Perhaps this group has been inspired by the European proposal to introduce a Financial Transaction Tax (FTT) (see
here). If it is, then they appear to have misplaced the decimal point (the European proposal, insofar as it relates to shares, is 0.1%).
Although my instincts suggest that there would be a lot of downsides to a tax of this nature, I'm certainly no expert. I guess we ought to remember that, here in Australia, only a generation or so ago that we had a 0.3% stamp duty on trades of listed securities (although the finance industry has obviously "moved on" - or at least changed - a lot since then!) But already France has already introduced a FTT at 0.2% (see
here).
However, like most simplistic tax proposals, I suspect that things aren't quite as easy as that. Even a tax that seems designed to hit the perceived baddies in the financial sector, such as "high frequency traders and intermediary financial players", would presumably flow through to institutions closer to real the real economy (superannuation funds, asset managers,
insurers and corporates) as both direct and indirect costs are largely passed
onto end-users.
And so long as there are jurisdictions out there without such a tax (such as, in the case of Europe, Britain), there will obviously be moves to relocate transactions to those jurisdictions.
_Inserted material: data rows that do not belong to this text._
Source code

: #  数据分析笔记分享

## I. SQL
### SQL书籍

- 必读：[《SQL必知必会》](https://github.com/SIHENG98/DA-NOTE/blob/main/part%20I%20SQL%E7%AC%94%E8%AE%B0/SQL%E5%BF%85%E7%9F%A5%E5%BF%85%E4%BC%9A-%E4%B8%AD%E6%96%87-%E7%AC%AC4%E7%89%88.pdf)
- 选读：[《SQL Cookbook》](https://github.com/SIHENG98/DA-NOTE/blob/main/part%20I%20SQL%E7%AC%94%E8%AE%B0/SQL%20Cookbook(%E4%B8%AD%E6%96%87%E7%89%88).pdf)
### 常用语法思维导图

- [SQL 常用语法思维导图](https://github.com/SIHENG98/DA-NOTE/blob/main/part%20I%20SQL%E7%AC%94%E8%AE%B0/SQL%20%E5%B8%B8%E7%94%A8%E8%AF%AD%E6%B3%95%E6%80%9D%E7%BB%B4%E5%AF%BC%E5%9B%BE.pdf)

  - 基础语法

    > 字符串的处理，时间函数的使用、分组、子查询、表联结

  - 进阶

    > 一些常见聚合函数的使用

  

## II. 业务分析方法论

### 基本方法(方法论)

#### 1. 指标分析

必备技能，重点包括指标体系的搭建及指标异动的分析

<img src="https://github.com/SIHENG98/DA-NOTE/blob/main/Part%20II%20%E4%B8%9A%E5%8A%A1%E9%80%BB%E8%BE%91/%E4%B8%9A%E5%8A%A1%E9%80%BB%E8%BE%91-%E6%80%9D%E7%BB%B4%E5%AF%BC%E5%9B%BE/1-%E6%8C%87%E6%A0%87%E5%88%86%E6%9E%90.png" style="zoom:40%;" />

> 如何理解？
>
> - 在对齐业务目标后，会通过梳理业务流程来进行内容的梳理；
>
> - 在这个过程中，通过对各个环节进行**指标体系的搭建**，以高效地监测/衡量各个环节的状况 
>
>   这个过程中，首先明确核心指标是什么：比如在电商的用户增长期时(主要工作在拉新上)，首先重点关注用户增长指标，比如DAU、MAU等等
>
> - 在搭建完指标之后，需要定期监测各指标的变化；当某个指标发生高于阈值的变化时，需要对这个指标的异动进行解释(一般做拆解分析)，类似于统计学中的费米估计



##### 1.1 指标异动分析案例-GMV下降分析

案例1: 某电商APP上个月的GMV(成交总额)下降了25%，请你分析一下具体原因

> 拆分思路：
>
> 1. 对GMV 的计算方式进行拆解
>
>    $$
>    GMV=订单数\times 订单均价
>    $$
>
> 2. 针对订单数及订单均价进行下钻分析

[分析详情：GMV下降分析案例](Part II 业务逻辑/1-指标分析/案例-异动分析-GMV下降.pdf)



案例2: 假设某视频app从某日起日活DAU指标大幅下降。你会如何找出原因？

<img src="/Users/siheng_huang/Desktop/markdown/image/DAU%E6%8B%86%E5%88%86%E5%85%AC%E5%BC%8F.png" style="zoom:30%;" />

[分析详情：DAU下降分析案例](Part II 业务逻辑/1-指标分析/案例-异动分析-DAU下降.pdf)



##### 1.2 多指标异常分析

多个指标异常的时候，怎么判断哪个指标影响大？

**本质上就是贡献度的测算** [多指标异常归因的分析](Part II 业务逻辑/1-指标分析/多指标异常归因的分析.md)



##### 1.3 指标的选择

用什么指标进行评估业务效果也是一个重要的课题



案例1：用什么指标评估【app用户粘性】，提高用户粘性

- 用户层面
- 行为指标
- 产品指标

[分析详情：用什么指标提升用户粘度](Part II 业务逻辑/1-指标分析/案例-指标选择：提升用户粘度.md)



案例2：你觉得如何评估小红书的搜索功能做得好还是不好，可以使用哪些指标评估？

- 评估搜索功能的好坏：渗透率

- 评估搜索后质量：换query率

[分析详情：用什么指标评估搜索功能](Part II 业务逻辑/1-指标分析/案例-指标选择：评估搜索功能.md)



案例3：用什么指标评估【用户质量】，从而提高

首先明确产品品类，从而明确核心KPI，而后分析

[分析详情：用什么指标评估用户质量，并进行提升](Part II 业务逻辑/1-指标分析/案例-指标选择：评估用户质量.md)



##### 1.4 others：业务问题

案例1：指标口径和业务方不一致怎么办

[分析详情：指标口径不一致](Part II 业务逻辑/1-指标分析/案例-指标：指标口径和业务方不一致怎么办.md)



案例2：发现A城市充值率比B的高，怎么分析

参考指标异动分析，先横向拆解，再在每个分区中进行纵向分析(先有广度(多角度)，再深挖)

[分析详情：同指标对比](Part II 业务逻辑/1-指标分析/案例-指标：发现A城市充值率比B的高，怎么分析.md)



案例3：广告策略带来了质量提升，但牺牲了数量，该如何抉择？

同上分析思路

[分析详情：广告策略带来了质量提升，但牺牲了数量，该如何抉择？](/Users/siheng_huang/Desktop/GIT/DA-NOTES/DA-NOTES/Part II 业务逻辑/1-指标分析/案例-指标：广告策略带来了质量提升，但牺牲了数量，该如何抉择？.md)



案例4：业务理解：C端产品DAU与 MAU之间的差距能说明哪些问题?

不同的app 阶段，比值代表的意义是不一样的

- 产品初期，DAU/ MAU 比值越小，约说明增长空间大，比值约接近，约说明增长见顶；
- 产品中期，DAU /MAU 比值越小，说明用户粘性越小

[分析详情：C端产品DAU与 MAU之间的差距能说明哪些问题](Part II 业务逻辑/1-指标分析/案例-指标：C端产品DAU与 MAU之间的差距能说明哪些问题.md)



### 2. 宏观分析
Certainly, the European proposal is that the FTT will apply to transactions undertaken by entities based in Europe even if the transaction occurs elsewhere, but this seems to be giving something of a "free-kick" to overseas competitors (why would a corporate retain a French bank if a British or American bank has a lower cost of doing business?) And there would be obvious employment ramifications in the financial sector and probably elsewhere.
In the meantime, all credit to those who have the courage of their convictions to stand on the street advocating their ideas - even if, in my personal opinion, their energies would be better focused on some of the other issues affecting our world.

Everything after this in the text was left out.